Start of Listed entries
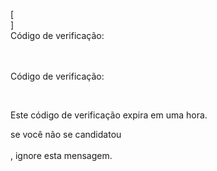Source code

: [<br host>]<br action>Código de verificação:<br code>

<br url><br action>Código de verificação:

<br code>

Este código de verificação expira em uma hora.

se você não se candidatou<br url><br action>, ignore esta mensagem.
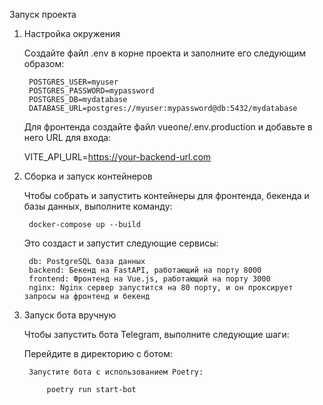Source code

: Запуск проекта 

1. Настройка окружения

    Создайте файл .env в корне проекта и заполните его следующим образом:
    
        POSTGRES_USER=myuser
        POSTGRES_PASSWORD=mypassword
        POSTGRES_DB=mydatabase
        DATABASE_URL=postgres://myuser:mypassword@db:5432/mydatabase

    Для фронтенда создайте файл vueone/.env.production и добавьте в него URL для входа:

    VITE_API_URL=https://your-backend-url.com

2. Сборка и запуск контейнеров

    Чтобы собрать и запустить контейнеры для фронтенда, бекенда и базы данных, выполните команду:

        docker-compose up --build

    Это создаст и запустит следующие сервисы:

        db: PostgreSQL база данных
        backend: Бекенд на FastAPI, работающий на порту 8000
        frontend: Фронтенд на Vue.js, работающий на порту 3000
        nginx: Nginx сервер запустится на 80 порту, и он проксирует запросы на фронтенд и бекенд

3. Запуск бота вручную

    Чтобы запустить бота Telegram, выполните следующие шаги:

     Перейдите в директорию с ботом:

        Запустите бота с использованием Poetry:

            poetry run start-bot


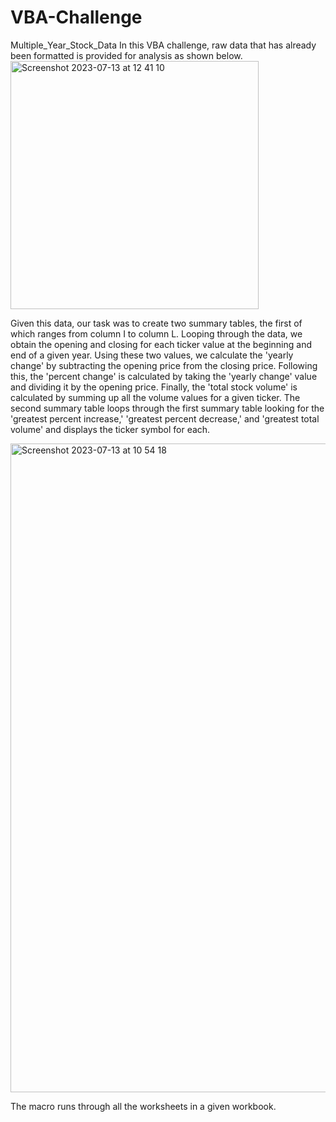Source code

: # VBA-Challenge
Multiple_Year_Stock_Data
In this VBA challenge, raw data that has already been formatted is provided for analysis as shown below.
<img width="397" alt="Screenshot 2023-07-13 at 12 41 10" src="https://github.com/rmatsui6289/VBA-Challenge/assets/137141385/22c5da0e-75f0-4da4-b54c-d4e88e82f9d2">

Given this data, our task was to create two summary tables, the first of which ranges from column I to column L. 
Looping through the data, we obtain the opening and closing for each ticker value at the beginning and end of a given year.
Using these two values, we calculate the 'yearly change' by subtracting the opening price from the closing price. 
Following this, the 'percent change' is calculated by taking the 'yearly change' value and dividing it by the opening price. 
Finally, the 'total stock volume' is calculated by summing up all the volume values for a given ticker. The second summary table loops through the first summary table looking for the 'greatest percent increase,' 'greatest percent decrease,' and 'greatest total volume' and displays the ticker symbol for each. 

<img width="1038" alt="Screenshot 2023-07-13 at 10 54 18" src="https://github.com/rmatsui6289/VBA-Challenge/assets/137141385/141ccfed-3fe2-464d-b4cc-44ab6561a991">


The macro runs through all the worksheets in a given workbook.
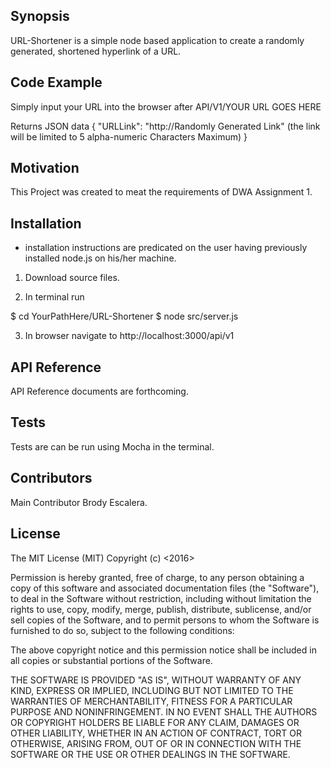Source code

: ## Synopsis

URL-Shortener is a simple node based application to create a randomly generated, shortened hyperlink of a URL.

## Code Example
Simply input your URL into the browser after API/V1/YOUR URL GOES HERE

Returns JSON data
{
"URLLink": "http://Randomly Generated Link"  (the link will be limited to 5 alpha-numeric Characters Maximum)
}

## Motivation

This Project was created to meat the requirements of DWA Assignment 1.

## Installation

* installation instructions are predicated on the user having previously installed node.js on his/her machine.

1. Download source files.

2. In terminal run

$ cd YourPathHere/URL-Shortener
$ node src/server.js

3. In browser navigate to http://localhost:3000/api/v1


## API Reference

API Reference documents are forthcoming.

## Tests

Tests are can be run using Mocha in the terminal.

## Contributors

Main Contributor Brody Escalera.

## License

The MIT License (MIT)
Copyright (c) <2016> <Brody Escalera>

Permission is hereby granted, free of charge, to any person obtaining a copy of this software and associated documentation files (the "Software"), to deal in the Software without restriction, including without limitation the rights to use, copy, modify, merge, publish, distribute, sublicense, and/or sell copies of the Software, and to permit persons to whom the Software is furnished to do so, subject to the following conditions:

The above copyright notice and this permission notice shall be included in all copies or substantial portions of the Software.

THE SOFTWARE IS PROVIDED "AS IS", WITHOUT WARRANTY OF ANY KIND, EXPRESS OR IMPLIED, INCLUDING BUT NOT LIMITED TO THE WARRANTIES OF MERCHANTABILITY, FITNESS FOR A PARTICULAR PURPOSE AND NONINFRINGEMENT. IN NO EVENT SHALL THE AUTHORS OR COPYRIGHT HOLDERS BE LIABLE FOR ANY CLAIM, DAMAGES OR OTHER LIABILITY, WHETHER IN AN ACTION OF CONTRACT, TORT OR OTHERWISE, ARISING FROM, OUT OF OR IN CONNECTION WITH THE SOFTWARE OR THE USE OR OTHER DEALINGS IN THE SOFTWARE.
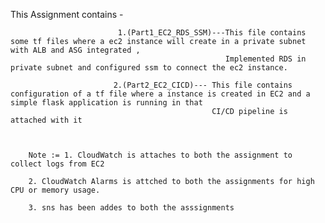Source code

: This Assignment contains -

                            1.(Part1_EC2_RDS_SSM)---This file contains some tf files where a ec2 instance will create in a private subnet with ALB and ASG integrated ,
                                                    Implemented RDS in private subnet and configured ssm to connect the ec2 instance.                                                  
                           
                           2.(Part2_EC2_CICD)--- This file contains configuration of a tf file where a instance is created in EC2 and a simple flask application is running in that 
                                                 CI/CD pipeline is attached with it
                                 


        Note := 1. CloudWatch is attaches to both the assignment to collect logs from EC2 

        2. CloudWatch Alarms is attched to both the assignments for high CPU or memory usage.

        3. sns has been addes to both the asssignments
        
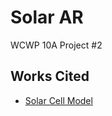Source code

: # Solar AR
WCWP 10A Project #2

## Works Cited
- [Solar Cell Model](https://poly.google.com/view/6H0Jwpn96xr)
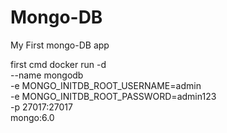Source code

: # Mongo-DB
My First mongo-DB app


first cmd
docker run -d \
  --name mongodb \
  -e MONGO_INITDB_ROOT_USERNAME=admin \
  -e MONGO_INITDB_ROOT_PASSWORD=admin123 \
  -p 27017:27017 \
  mongo:6.0
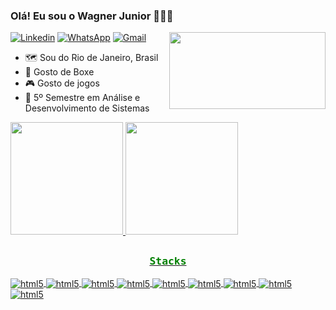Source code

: ### Olá! Eu sou o Wagner Junior 👨🏾‍💻
<img align="right" src="https://media4.giphy.com/media/cpAGF6uxLw93uuQNNJ/giphy.gif?cid=6c09b952p5hgnxeb3dx8105kt74wx680hup7a2wppoftyx2x&ep=v1_stickers_related&rid=giphy.gif&ct=s" width="250" height="123" style="max-width: 100%; display: inline-block;" data-target="animated-image.originalImage">

[![Linkedin](https://img.shields.io/badge/LinkedIn-0077B5?style=for-the-badge&logo=linkedin&logoColor=white)](https://www.linkedin.com/in/wagner-junior-874482173/)
[![WhatsApp](https://img.shields.io/badge/WhatsApp-25D366?style=for-the-badge&logo=whatsapp&logoColor=white)](https://api.whatsapp.com/send?phone=5521979147295)
[![Gmail](https://img.shields.io/badge/Gmail-D14836?style=for-the-badge&logo=gmail&logoColor=white)](mailto:wagnerjrcampos@gmail.com)
<ul dir="auto">
<li>🗺️ Sou do Rio de Janeiro, Brasil</li>
<li>🥊 Gosto de Boxe</li>
<li>🎮 Gosto de jogos</li>
<li>📜 5º Semestre em Análise e Desenvolvimento de Sistemas</li>
</ul>

 <div align="left">
  <a href="https://github.com/manuletsgo">
  <img height="180em" src="https://github-readme-stats-sigma-five.vercel.app/api?username=wagnerjrcampos&show_icons=true&count_private=true&line_height=30&theme=dark"/>
  <img height="180em" src="https://github-readme-stats-sigma-five.vercel.app/api/top-langs/?username=wagnerjrcampos&layout=compact&theme=dark"/>
</div>
      
##

<div style="display: inline_block">
    <h3     style="text-align:center;color: green;font-family: monospace">
    Stacks
    </h3>
    <img align="center" alt="html5" src="https://img.shields.io/badge/JavaScript-F7DF1E?style=for-the-badge&logo=javascript&logoColor=black" />
    <img align="center" alt="html5" src="https://img.shields.io/badge/Node.js-43853D?style=for-the-badge&logo=node.js&logoColor=white" />
    <img align="center" alt="html5" src="https://img.shields.io/badge/React-20232A?style=for-the-badge&logo=react&logoColor=61DAFB" />
    <img align="center" alt="html5" src="https://img.shields.io/badge/Angular-DD0031?style=for-the-badge&logo=angular&logoColor=white" />
     <img align="center" alt="html5" src="https://img.shields.io/badge/TypeScript-007ACC?style=for-the-badge&logo=typescript&logoColor=white" />
     <img align="center" alt="html5" src="https://img.shields.io/badge/MySQL-00000F?style=for-the-badge&logo=mysql&logoColor=white" />
    <img align="center" alt="html5" 
    src="https://img.shields.io/badge/HTML5-E34F26?style=for-the-badge&logo=html5&logoColor=white" />
    <img align="center" alt="html5" src="https://img.shields.io/badge/CSS3-1572B6?style=for-the-badge&logo=css3&logoColor=white" />
    <br>
    <img align="center" alt="html5" src="https://img.shields.io/badge/Bootstrap-563D7C?style=for-the-badge&logo=bootstrap&logoColor=white" />  
</div>

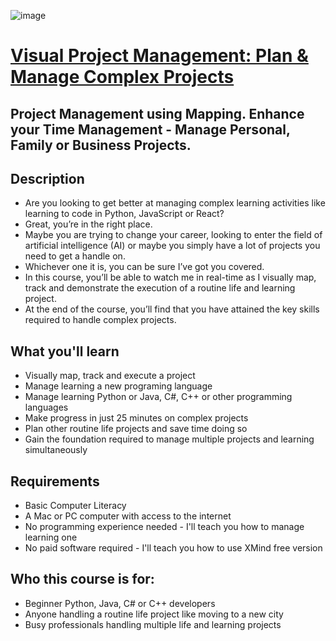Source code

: ![image](https://user-images.githubusercontent.com/51442719/172713584-45ac160b-2d47-49c9-9f97-beb43f24685b.png)

# [Visual Project Management: Plan & Manage Complex Projects](https://www.udemy.com/course/handle-complex-learning-python-java-or-doing-projects-using-mapping/)
## Project Management using Mapping. Enhance your Time Management - Manage Personal, Family or Business Projects.

## Description
- Are you looking to get better at managing complex learning activities like learning to code in Python, JavaScript or React?
- Great, you’re in the right place.
- Maybe you are trying to change your career, looking to enter the field of artificial intelligence (AI) or maybe you simply have a lot of projects you need to get a handle on.
- Whichever one it is, you can be sure I’ve got you covered.
- In this course, you’ll be able to watch me in real-time as I visually map, track and demonstrate the execution of a routine life and learning project.
- At the end of the course, you’ll find that you have attained the key skills required to handle complex projects.

## What you'll learn
- Visually map, track and execute a project
- Manage learning a new programing language
- Manage learning Python or Java, C#, C++ or other programming languages
- Make progress in just 25 minutes on complex projects
- Plan other routine life projects and save time doing so
- Gain the foundation required to manage multiple projects and learning simultaneously

## Requirements
- Basic Computer Literacy
- A Mac or PC computer with access to the internet
- No programming experience needed - I'll teach you how to manage learning one
- No paid software required - I'll teach you how to use XMind free version

## Who this course is for:
- Beginner Python, Java, C# or C++ developers
- Anyone handling a routine life project like moving to a new city
- Busy professionals handling multiple life and learning projects

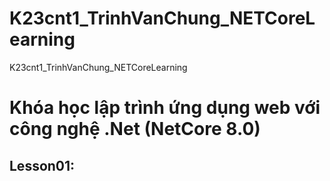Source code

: # K23cnt1_TrinhVanChung_NETCoreLearning
K23cnt1_TrinhVanChung_NETCoreLearning
# Khóa học lập trình ứng dụng web với công nghệ .Net (NetCore 8.0)
## Lesson01: 
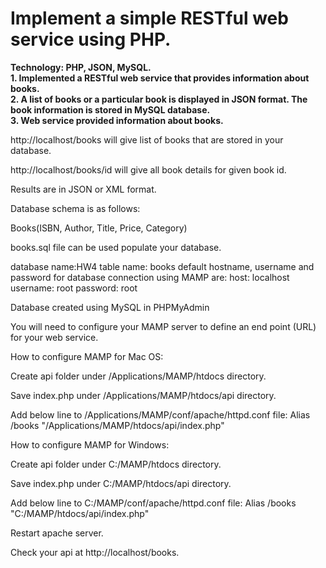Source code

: # Implement a simple RESTful web service using PHP.

**Technology: PHP, JSON, MySQL.<br>** 
**1. Implemented a RESTful web service that provides information about books.<br>
2. A list of books or a particular book is displayed in JSON format. The book information is stored in MySQL database.<br>**
**3. Web service provided information about books. <br>**

http://localhost/books will give list of books that are stored in your database.

http://localhost/books/id will give all book details for given book id.

Results are in JSON or XML format.

Database schema is as follows:

Books(ISBN, Author, Title, Price, Category)

books.sql file can be used populate your database. 

database name:HW4
table name: books 
default hostname, username and password for database connection using MAMP are:
host: localhost 
username: root 
password: root

Database created  using MySQL in PHPMyAdmin


You will need to configure your MAMP server to define an end point (URL) for your web service.

How to configure MAMP for Mac OS:

Create api folder under /Applications/MAMP/htdocs directory.

Save index.php under /Applications/MAMP/htdocs/api directory.

Add below line to  /Applications/MAMP/conf/apache/httpd.conf file:
Alias /books "/Applications/MAMP/htdocs/api/index.php"

How to configure MAMP for Windows:

Create api folder under C:/MAMP/htdocs directory.

Save index.php under C:/MAMP/htdocs/api directory.

Add below line to C:/MAMP/conf/apache/httpd.conf file:
Alias /books "C:/MAMP/htdocs/api/index.php"

Restart apache server.

Check your api at http://localhost/books.
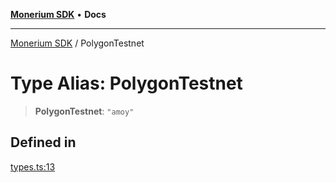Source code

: [**Monerium SDK**](../README.md) • **Docs**

***

[Monerium SDK](../README.md) / PolygonTestnet

# Type Alias: PolygonTestnet

> **PolygonTestnet**: `"amoy"`

## Defined in

[types.ts:13](https://github.com/monerium/js-monorepo/blob/main/packages/sdk/src/types.ts#L13)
End of Listed entries
*Problem:* The lines needed run from the first line of the records through the line containing "Для фронтенда создайте", both included. Restate them word for word, without pictures.

*Result for this task:*
Source code

: [<br host>]<br action>Código de verificação:<br code>

<br url><br action>Código de verificação:

<br code>

Este código de verificação expira em uma hora.

se você não se candidatou<br url><br action>, ignore esta mensagem.
Source code

: Запуск проекта 

1. Настройка окружения

    Создайте файл .env в корне проекта и заполните его следующим образом:
    
        POSTGRES_USER=myuser
        POSTGRES_PASSWORD=mypassword
        POSTGRES_DB=mydatabase
        DATABASE_URL=postgres://myuser:mypassword@db:5432/mydatabase

    Для фронтенда создайте файл vueone/.env.production и добавьте в него URL для входа:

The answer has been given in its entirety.